WHAT THE TASK REQUIRES: Of the entries below, copy only those lines that contain the word "following".

INFORMATION GIVEN:

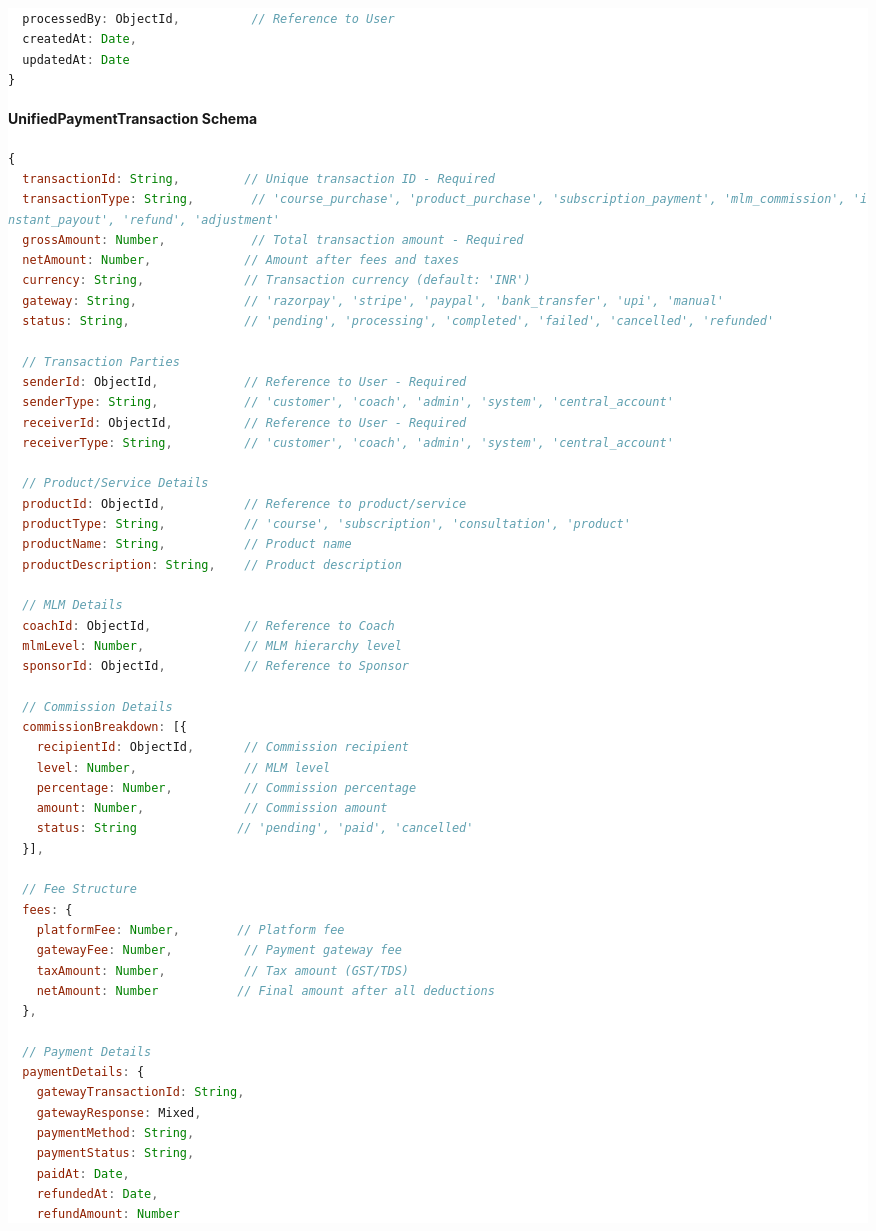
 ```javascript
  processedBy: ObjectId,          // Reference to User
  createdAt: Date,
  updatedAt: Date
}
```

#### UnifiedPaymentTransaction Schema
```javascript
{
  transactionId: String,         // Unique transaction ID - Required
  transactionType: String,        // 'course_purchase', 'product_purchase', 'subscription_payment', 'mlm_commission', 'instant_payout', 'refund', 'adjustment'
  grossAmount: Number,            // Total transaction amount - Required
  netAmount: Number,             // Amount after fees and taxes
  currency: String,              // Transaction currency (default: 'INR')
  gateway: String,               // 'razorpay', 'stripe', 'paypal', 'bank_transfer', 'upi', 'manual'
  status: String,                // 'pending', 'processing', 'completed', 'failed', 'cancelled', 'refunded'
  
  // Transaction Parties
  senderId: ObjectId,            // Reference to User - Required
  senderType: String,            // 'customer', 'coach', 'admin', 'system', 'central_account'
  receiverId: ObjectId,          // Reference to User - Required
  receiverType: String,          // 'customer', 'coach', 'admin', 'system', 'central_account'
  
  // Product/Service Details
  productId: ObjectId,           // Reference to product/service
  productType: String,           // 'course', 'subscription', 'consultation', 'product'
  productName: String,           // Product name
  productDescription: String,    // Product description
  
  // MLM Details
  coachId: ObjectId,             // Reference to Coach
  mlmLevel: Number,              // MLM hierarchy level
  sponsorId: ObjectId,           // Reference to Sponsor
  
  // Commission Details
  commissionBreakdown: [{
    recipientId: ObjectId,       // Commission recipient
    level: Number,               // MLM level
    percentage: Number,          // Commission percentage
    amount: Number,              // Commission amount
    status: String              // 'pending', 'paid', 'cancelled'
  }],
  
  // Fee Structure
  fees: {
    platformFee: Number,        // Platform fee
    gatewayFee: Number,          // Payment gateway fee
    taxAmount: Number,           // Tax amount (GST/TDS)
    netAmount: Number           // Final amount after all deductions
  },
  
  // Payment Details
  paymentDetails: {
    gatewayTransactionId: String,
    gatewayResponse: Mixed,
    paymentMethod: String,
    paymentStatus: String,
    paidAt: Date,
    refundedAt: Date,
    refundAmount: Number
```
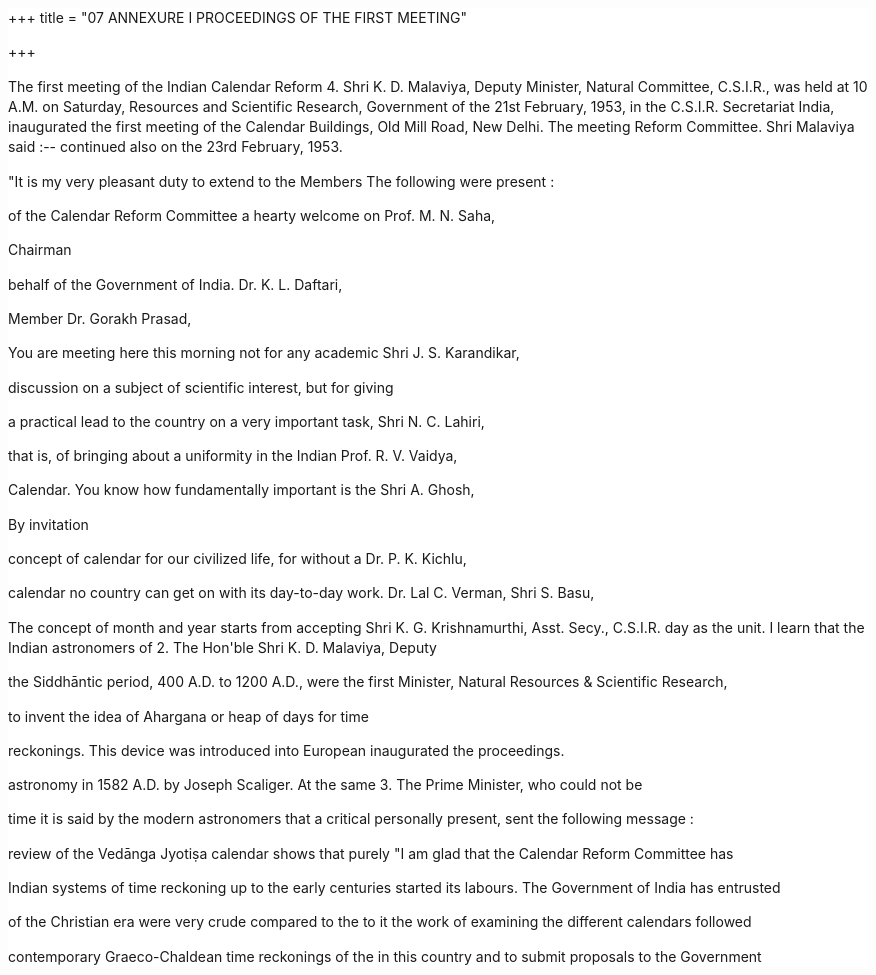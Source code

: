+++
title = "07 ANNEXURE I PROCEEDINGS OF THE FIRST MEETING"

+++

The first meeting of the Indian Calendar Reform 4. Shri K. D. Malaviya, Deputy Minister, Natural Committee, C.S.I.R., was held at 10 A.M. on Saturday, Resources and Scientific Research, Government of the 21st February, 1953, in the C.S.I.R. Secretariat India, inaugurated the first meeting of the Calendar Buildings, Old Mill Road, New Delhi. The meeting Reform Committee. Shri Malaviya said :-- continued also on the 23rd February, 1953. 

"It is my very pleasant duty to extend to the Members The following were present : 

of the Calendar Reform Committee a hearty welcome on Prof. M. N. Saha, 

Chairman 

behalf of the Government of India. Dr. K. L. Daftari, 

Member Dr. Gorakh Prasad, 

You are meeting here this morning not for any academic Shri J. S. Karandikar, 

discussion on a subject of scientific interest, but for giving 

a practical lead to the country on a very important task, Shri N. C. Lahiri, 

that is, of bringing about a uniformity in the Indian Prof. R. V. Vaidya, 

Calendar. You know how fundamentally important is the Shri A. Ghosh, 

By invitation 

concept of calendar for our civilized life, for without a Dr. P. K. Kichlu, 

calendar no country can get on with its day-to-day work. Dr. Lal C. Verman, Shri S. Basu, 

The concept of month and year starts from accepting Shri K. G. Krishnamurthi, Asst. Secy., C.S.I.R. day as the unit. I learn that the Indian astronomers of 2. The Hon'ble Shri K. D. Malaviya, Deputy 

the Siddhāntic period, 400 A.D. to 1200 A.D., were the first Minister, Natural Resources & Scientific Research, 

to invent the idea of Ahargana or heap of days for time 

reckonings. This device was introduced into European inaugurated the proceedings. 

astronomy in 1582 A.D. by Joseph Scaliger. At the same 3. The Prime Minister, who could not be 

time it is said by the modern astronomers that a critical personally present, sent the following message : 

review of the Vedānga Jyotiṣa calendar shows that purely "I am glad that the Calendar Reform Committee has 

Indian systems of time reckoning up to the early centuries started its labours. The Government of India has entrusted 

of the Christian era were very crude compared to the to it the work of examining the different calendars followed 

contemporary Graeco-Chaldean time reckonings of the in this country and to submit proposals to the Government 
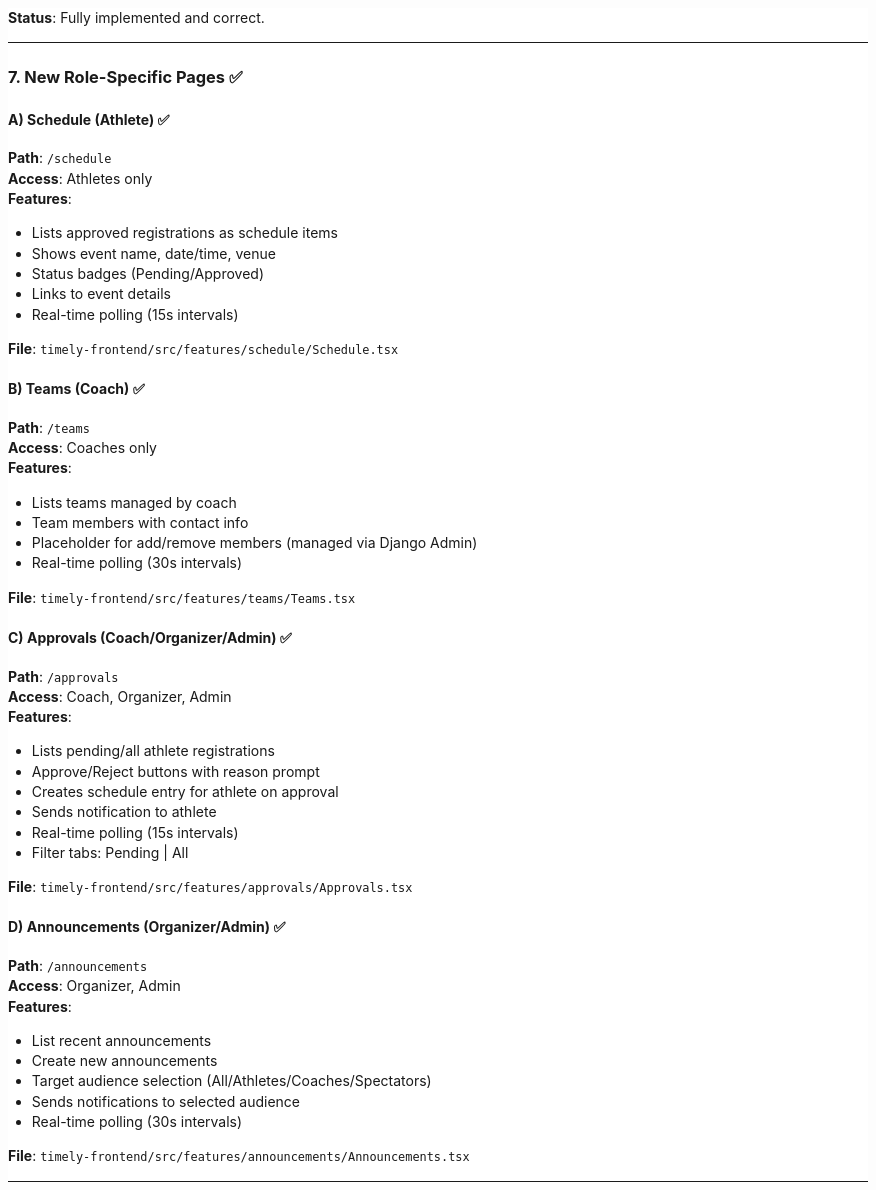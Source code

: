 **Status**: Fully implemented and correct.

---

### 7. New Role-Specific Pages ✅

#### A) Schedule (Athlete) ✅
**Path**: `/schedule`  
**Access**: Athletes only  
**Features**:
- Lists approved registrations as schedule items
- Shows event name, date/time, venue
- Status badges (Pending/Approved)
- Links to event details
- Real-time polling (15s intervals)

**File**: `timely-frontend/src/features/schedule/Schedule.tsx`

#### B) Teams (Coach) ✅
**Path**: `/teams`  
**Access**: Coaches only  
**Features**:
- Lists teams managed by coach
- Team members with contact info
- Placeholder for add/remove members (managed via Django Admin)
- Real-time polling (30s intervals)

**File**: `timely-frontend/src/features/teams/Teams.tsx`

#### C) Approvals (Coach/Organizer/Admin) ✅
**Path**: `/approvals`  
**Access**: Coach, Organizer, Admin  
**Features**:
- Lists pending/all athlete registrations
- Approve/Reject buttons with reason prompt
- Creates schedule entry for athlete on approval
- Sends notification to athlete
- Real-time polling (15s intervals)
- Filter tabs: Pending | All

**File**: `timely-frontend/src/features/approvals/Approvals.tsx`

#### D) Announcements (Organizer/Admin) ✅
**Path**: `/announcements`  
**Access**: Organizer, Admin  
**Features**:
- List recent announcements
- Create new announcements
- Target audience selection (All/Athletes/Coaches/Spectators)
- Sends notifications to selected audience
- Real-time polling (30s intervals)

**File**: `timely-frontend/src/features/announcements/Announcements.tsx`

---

ANSWER SECTION:
"It is my very pleasant duty to extend to the Members The following were present : 
time it is said by the modern astronomers that a critical personally present, sent the following message : 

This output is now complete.